Полка. О главных книгах русской литературы (тома III, IV) - Станислав Львовский
Шрифт:
Интервал:
Закладка:
В четвёртой части поэмы упоминается Персефона – дочь Деметры, похищенная Аидом. Согласно мифу, Деметра, богиня плодородия, так скорбела о потере дочери, что земля стала бесплодной и по всему миру воцарился голод. Чтобы умилостивить Деметру, Аид (по настоянию Зевса) согласился отпустить Персефону, но перед освобождением дал съесть ей несколько зёрен граната, из-за которых она была обречена раз за разом возвращаться в подземное царство. По возвращении Персефоны на Олимп Зевс решил, что она будет проводить две трети года вместе с матерью, а одну треть – с Аидом (по другим версиям, он разделил год пополам). Эта цикличность соотносится с временами года: мать-природа, воплощённая в богине Деметре, из года в год вынуждена увядать и снова оживать. У Цветаевой Персефона упоминается именно в связи со сменой времён года: «Персефоны зерно гранатовое! / Как забыть тебя в стужах зим?» Лирическая героиня соотносит себя с Персефоной, вынужденной постоянно (мысленно) возвращаться к своему любовнику: «Персефона, зерном загубленная! / Губ упорствующий багрец, / И ресницы твои – зазубринами, / И звезды золотой зубец…»
В поэме есть упоминание ещё одной мифологической героини, но родом из Библии: «Ещё горевала гора: хотя бы / С дитятком – отпустил Агарь!» Агарь – рабыня Сарры, жены Авраама. Будучи долгое время бездетной, Сарра отдала Агарь мужу в наложницы, после чего у Агарь и Авраама родился сын Измаил. Родив собственного сына от Авраама, Сарра выгнала из дома Агарь и её ребёнка. Они были вынуждены скитаться по пустыне, но Божий ангел предотвратил их гибель, указав им на колодец с водой. По Цветаевой, Агарь могла быть счастлива хотя бы тем, что от связи с Авраамом у неё остался сын. От Родзевича (по крайней мере, как утверждала сама Цветаева) сына не было. Тоска по этому нерождённому ребёнку есть в её письме Александру Бахраху от 10 января 1924 года: «От него бы я хотела сына. (Никогда этого не будет!) Расстались НАВЕК, – не как в книжках! – потому что: дальше некуда!

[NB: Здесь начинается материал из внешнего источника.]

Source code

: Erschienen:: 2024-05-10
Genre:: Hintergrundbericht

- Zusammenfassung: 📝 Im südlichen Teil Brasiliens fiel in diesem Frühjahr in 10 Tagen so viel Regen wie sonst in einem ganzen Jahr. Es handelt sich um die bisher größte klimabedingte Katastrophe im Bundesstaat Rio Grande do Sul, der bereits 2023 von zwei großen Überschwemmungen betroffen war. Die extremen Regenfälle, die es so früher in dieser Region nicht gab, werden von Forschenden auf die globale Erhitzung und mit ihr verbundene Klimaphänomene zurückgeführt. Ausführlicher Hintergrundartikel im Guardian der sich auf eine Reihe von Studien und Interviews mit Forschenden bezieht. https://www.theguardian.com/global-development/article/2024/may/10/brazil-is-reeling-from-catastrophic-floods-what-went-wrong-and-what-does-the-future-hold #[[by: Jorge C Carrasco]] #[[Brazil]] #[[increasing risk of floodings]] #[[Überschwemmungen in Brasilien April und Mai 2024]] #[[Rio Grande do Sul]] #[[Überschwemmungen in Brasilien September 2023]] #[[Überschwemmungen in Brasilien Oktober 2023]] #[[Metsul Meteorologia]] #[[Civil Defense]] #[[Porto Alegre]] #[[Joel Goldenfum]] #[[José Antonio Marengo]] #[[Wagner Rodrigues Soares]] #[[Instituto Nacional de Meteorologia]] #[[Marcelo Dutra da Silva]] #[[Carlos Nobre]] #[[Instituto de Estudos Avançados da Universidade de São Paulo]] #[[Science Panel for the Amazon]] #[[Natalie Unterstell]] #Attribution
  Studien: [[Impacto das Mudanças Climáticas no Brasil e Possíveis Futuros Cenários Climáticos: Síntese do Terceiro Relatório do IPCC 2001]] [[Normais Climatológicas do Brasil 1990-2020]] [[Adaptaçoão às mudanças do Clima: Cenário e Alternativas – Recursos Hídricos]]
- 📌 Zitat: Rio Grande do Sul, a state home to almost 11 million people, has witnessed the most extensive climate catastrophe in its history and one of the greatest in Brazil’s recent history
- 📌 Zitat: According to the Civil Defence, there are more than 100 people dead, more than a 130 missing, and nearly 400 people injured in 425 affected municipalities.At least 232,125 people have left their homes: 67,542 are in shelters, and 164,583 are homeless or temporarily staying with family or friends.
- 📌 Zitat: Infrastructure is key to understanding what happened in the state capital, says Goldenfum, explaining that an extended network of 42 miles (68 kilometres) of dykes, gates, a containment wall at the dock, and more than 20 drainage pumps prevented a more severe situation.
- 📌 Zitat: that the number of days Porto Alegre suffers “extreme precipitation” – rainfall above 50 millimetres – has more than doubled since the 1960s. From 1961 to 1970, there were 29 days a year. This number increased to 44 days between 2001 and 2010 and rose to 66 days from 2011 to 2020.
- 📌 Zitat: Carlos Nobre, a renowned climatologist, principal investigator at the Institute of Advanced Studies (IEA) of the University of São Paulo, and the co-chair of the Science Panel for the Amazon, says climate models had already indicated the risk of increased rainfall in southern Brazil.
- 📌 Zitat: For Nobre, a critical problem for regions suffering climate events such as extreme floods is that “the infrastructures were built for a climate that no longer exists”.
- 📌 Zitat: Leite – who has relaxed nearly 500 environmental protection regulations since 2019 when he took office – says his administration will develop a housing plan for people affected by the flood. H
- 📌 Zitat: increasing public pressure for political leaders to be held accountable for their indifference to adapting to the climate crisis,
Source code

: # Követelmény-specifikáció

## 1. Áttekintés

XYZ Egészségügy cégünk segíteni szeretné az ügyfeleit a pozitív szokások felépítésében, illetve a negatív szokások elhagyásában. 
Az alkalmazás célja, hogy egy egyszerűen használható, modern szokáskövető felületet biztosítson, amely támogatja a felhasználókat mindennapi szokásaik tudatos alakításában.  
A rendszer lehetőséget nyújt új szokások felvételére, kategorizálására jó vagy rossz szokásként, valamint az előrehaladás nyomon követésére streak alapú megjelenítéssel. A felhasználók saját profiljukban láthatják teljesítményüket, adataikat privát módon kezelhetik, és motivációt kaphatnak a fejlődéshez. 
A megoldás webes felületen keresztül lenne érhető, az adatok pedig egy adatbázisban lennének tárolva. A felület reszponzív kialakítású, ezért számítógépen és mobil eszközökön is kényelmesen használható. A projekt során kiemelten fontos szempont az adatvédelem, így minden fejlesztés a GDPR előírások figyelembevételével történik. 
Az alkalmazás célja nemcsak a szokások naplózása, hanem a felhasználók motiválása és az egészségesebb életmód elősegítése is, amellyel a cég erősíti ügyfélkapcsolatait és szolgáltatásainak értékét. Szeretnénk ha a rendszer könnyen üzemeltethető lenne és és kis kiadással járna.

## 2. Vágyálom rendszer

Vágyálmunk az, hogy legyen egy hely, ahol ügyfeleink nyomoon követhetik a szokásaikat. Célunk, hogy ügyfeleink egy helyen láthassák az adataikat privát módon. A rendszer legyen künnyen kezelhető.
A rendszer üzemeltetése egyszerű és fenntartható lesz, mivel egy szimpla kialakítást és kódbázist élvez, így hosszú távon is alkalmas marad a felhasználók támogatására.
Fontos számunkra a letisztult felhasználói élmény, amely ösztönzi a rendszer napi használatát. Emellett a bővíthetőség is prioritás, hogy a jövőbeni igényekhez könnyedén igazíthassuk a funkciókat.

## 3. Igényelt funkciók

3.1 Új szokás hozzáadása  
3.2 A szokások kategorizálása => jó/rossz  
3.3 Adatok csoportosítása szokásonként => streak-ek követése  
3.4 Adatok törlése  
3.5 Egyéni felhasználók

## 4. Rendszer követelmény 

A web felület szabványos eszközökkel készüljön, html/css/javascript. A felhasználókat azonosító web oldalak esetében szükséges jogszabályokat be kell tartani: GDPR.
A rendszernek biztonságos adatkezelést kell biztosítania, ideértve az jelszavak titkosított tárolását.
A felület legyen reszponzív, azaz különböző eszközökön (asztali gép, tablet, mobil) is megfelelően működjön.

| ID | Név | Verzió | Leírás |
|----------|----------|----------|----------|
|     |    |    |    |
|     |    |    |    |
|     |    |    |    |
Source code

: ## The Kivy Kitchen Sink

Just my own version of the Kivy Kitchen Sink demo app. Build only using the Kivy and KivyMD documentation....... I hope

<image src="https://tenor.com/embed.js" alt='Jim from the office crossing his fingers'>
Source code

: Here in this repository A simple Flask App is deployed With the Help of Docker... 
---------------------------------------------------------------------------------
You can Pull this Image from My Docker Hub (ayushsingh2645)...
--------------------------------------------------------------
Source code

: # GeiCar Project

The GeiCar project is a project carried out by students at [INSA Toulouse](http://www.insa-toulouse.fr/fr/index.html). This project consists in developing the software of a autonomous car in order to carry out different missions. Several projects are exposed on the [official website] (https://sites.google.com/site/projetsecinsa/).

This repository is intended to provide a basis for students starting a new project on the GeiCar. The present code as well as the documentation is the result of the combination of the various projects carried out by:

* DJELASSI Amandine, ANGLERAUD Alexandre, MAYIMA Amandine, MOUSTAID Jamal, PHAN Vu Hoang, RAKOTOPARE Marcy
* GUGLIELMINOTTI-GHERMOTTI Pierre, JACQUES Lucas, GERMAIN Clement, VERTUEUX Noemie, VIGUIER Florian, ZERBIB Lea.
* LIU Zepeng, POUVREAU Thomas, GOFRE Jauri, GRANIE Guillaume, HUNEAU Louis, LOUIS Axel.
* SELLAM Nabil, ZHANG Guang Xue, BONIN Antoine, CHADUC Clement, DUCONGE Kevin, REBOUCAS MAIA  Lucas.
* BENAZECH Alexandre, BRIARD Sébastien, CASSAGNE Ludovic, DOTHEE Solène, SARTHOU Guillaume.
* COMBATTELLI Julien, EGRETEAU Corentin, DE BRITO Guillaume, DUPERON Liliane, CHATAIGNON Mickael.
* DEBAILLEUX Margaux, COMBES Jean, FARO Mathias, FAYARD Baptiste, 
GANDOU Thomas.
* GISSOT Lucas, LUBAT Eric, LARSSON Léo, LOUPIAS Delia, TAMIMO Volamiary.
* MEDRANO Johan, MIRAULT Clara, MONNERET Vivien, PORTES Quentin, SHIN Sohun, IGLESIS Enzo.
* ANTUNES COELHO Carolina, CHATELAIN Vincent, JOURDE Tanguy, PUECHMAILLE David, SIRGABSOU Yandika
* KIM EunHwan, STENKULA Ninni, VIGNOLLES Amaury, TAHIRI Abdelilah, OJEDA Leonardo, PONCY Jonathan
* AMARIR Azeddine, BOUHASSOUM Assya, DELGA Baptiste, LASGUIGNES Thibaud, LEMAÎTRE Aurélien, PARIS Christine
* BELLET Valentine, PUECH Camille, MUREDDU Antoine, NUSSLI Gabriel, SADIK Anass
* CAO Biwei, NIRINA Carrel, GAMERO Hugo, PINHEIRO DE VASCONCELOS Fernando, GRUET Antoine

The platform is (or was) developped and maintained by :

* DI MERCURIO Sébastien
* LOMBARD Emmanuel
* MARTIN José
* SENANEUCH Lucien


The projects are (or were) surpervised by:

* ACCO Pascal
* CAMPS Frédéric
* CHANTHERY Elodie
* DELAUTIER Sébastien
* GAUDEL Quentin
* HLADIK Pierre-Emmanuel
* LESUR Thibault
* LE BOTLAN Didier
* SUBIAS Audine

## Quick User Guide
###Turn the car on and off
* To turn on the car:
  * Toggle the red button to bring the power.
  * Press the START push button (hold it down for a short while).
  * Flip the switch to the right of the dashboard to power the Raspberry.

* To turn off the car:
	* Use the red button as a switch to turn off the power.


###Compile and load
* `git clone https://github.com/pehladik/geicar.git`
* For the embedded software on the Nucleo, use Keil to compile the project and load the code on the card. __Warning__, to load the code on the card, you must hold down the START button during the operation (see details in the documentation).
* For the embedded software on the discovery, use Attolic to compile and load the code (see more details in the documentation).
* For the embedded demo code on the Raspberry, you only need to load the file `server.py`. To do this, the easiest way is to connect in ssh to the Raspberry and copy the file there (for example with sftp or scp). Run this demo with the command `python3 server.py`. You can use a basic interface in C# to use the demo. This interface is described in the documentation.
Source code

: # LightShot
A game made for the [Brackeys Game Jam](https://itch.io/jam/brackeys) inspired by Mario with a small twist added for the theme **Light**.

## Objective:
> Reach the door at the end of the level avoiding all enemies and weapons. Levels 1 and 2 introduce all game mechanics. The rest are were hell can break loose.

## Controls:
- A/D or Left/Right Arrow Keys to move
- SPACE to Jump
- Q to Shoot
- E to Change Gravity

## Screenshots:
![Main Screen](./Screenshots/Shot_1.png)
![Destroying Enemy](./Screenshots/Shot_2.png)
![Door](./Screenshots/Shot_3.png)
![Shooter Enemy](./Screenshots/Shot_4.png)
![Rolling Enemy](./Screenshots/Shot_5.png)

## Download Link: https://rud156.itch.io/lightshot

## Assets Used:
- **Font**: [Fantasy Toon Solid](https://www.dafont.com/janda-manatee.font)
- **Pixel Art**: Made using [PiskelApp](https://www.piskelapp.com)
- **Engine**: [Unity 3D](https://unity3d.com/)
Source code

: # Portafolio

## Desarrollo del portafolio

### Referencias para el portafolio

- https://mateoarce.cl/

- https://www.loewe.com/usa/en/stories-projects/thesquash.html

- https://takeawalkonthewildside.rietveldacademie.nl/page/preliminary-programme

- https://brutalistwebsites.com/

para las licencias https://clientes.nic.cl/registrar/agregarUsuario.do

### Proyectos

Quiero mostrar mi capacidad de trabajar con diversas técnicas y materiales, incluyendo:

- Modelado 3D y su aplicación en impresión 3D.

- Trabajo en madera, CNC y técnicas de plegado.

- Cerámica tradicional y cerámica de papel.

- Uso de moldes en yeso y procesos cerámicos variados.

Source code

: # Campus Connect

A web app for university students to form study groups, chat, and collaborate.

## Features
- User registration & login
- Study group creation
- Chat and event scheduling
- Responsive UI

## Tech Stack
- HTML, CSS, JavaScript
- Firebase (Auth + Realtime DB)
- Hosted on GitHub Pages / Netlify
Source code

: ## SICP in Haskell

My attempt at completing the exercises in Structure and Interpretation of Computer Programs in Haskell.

Есть: комната (любая!) и в ней: он и я, вместе, не на час, а на жизнь. И – сын. Этого сына я (боясь!) желала страстно, и, если Бог мне его не послал, то, очевидно, потому что лучше знает. Я желала этого до последнего часа. И ни одного ребёнка с этого часа не вижу без дикой растравы». Впрочем, многие друзья и знакомые семьи Цветаевой полагали, что настоящим отцом её сына Георгия (Мура), родившегося 1 февраля 1925 года, был не Эфрон, а именно Родзевич[190].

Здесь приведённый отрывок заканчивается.